CCA cell lines (5 × 102 cells/well) were cultured in a 48-well plate for 24 h in a 5% CO2 incubator at 37 °C. Cells were then treated with ALA (0 to 20 µg/mL) for 7 days with media containing ALA replaced every three days. After treatment, cells were washed with 1xPBS and fixed with 4% paraformaldehyde for 20 min. Following staining with 0.5% crystal violet for 20 min, the cells were washed with distilled water until the background color was clear. The cell colonies were counted under a microscope, with each colony consisting of at least 50 cells.

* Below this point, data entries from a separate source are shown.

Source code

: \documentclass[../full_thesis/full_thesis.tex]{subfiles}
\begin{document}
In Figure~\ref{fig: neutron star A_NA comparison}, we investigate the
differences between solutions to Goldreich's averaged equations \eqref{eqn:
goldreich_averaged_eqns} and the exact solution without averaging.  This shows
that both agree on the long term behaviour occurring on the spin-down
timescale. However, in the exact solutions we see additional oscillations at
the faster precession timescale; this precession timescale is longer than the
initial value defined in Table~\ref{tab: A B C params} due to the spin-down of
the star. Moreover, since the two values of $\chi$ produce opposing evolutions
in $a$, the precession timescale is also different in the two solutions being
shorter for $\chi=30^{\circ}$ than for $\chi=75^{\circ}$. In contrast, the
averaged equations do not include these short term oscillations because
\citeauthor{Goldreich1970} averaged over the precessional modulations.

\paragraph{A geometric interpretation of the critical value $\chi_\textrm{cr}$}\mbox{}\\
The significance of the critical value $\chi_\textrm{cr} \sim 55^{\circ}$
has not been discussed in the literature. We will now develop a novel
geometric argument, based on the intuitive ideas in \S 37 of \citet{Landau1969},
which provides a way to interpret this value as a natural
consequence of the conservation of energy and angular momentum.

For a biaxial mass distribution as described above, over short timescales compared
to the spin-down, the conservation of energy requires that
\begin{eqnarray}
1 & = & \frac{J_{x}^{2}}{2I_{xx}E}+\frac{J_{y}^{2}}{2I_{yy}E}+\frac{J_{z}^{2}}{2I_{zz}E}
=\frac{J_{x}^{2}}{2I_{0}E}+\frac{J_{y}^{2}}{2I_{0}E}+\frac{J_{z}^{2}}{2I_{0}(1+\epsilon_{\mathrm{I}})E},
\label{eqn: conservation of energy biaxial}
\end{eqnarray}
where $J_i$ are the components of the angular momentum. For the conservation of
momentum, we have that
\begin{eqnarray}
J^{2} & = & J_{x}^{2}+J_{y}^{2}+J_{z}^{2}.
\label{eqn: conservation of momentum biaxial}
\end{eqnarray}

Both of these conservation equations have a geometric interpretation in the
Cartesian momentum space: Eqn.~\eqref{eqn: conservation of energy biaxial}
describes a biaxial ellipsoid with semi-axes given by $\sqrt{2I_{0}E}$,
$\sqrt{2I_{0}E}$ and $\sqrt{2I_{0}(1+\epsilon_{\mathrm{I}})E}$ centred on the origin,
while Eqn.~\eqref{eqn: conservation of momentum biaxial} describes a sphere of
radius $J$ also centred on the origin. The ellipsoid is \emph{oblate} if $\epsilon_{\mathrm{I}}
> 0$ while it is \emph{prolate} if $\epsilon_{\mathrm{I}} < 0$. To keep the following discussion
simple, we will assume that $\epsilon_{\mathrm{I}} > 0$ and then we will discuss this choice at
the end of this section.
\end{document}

Cell migration and invasion assay

Cell migration assay was performed using Transwell chambers (8 µm pore size, 24-well format) (Corning Incorporated, Corning, NY). For cell invasion assay, chambers were coated with 0.4 mg/mL Matrigel (Corning Incorporated, Corning, NY) and incubated overnight at 37 °C. CCA cell lines (1.5 × 105 cells/well) were cultured in a 6-well plate and treated with ALA (0–2 µg/mL) at 37 °C for 24 h in a 5% CO2 incubator. After treatment, cells were placed in the upper chamber with the lower chamber containing a medium with 10% FBS. All cells that migrated or invaded the underside of the membrane were fixed, stained with crystal violet, and counted in four random fields of view. Mean values were calculated from three independent experiments.

Gelatin zymography

Cells (5 × 104 cells/well) were cultured in a 24-well plate and treated with ALA (0–2 µg/mL) for 24 h. The culture media containing ALA was then replaced with serum-free DMEM high glucose media (Gibco, NY), and incubated for an additional 24 h. The conditioned medium was collected for zymogram analysis39. Electrophoresis was performed on a 10% polyacrylamide gel containing 1 mg/mL gelatin at 4 °C. The PAGE gels were run at 30 mA and 300 V. The gels were then incubated with renaturing buffer (2.5% Triton X-100 in 50 mM Tris–HCl, pH 7.4, 5 mM CaCl2, 1 µM ZnCl2, 0.01% NaN3) for 1 h, followed by incubation with developing buffer (50 mM Tris–HCl, pH 7.4, 5 mM CaCl2, 1 µM ZnCl2, 0.01% NaN3) at 37 °C overnight. Finally, the gels were stained with Coomassie Blue R-250 (USB Corporation, Cleveland) for 30 min and destained with destaining buffer until clear bands were visible.

Statistical analysis

Statistical analyses were performed using SPSS Statistics 28.0 software (SPSS, Inc.; Chicago, IL), and graphs were generated using GraphPad Prism 8 (GraphPad Inc., La Jolla, CA). ALAG expression levels in CCA tissues and cell lines were expressed as means with standard deviations (SD). Differences in ALAG expression levels between groups were assessed with Student’s t-test. The correlation between ALA levels and clinicopathological data of CCA patients was analyzed using a Chi-square (χ2) test. Additionally, Pearson correlation was employed to evaluate the relationship between ALA expression levels and continuous variables such as sex, age, tumor size, and tumor stage. Survival analysis was performed using Kaplan–Meier plots and Log-rank tests. A Cox proportional-hazards regression analysis was used to determine the hazard ratio (HR) and conduct multivariate survival analysis, selecting variables from the univariate Cox regression for inclusion. P < 0.05 was considered statistically significant.